> _Records for the task_:
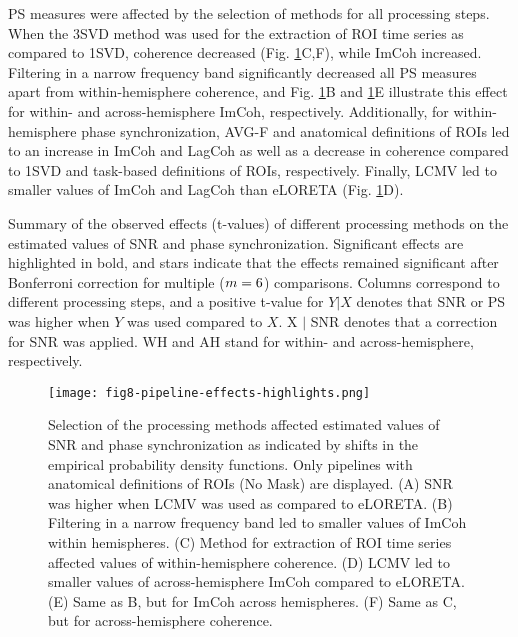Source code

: \medskip

PS measures were affected by the selection of methods for all processing steps. When the 3SVD method was used for the extraction of ROI time series as compared to 1SVD, coherence decreased (Fig. \ref{fig:pipeline_effects_highlights}C,F), while ImCoh increased. Filtering in a narrow frequency band significantly decreased all PS measures apart from within-hemisphere coherence, and Fig. \ref{fig:pipeline_effects_highlights}B and \ref{fig:pipeline_effects_highlights}E illustrate this effect for within- and across-hemisphere ImCoh, respectively. Additionally, for within-hemisphere phase synchronization, AVG-F and anatomical definitions of ROIs led to an increase in ImCoh and LagCoh as well as a decrease in coherence compared to 1SVD and task-based definitions of ROIs, respectively. Finally, LCMV led to smaller values of ImCoh and LagCoh than eLORETA (Fig. \ref{fig:pipeline_effects_highlights}D).

\begin{table}[htbp]
    \small
    \centering
    \resizebox{\linewidth}{!}{\pipelineEffectsSummary}
    \caption{Summary of the observed effects (t-values) of different processing methods on the estimated values of SNR and phase synchronization. Significant effects are highlighted in bold, and stars indicate that the effects remained significant after Bonferroni correction for multiple ($m = 6$) comparisons. Columns correspond to different processing steps, and a positive t-value for $Y | X$ denotes that SNR or PS was higher when $Y$ was used compared to $X$. X $|$ SNR denotes that a correction for SNR was applied. WH and AH stand for within- and across-hemisphere, respectively.}
    \label{tab:pipeline_effects_summary}
\end{table}

\begin{figure}[htbp]
    \centering
    \texttt{[image: fig8-pipeline-effects-highlights.png]}
    \caption{Selection of the processing methods affected estimated values of SNR and phase synchronization as indicated by shifts in the empirical probability density functions. Only pipelines with anatomical definitions of ROIs (No Mask) are displayed. (A) SNR was higher when LCMV was used as compared to eLORETA. (B) Filtering in a narrow frequency band led to smaller values of ImCoh within hemispheres. (C) Method for extraction of ROI time series affected values of within-hemisphere coherence. (D) LCMV led to smaller values of across-hemisphere ImCoh compared to eLORETA. (E) Same as B, but for ImCoh across hemispheres. (F) Same as C, but for across-hemisphere coherence.}
    \label{fig:pipeline_effects_highlights}
\end{figure}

> _The problem_:
Every line of the listing that includes the word "label" forms the answer.

> _Output of the task_:
    \label{tab:pipeline_effects_summary}
    \label{fig:pipeline_effects_highlights}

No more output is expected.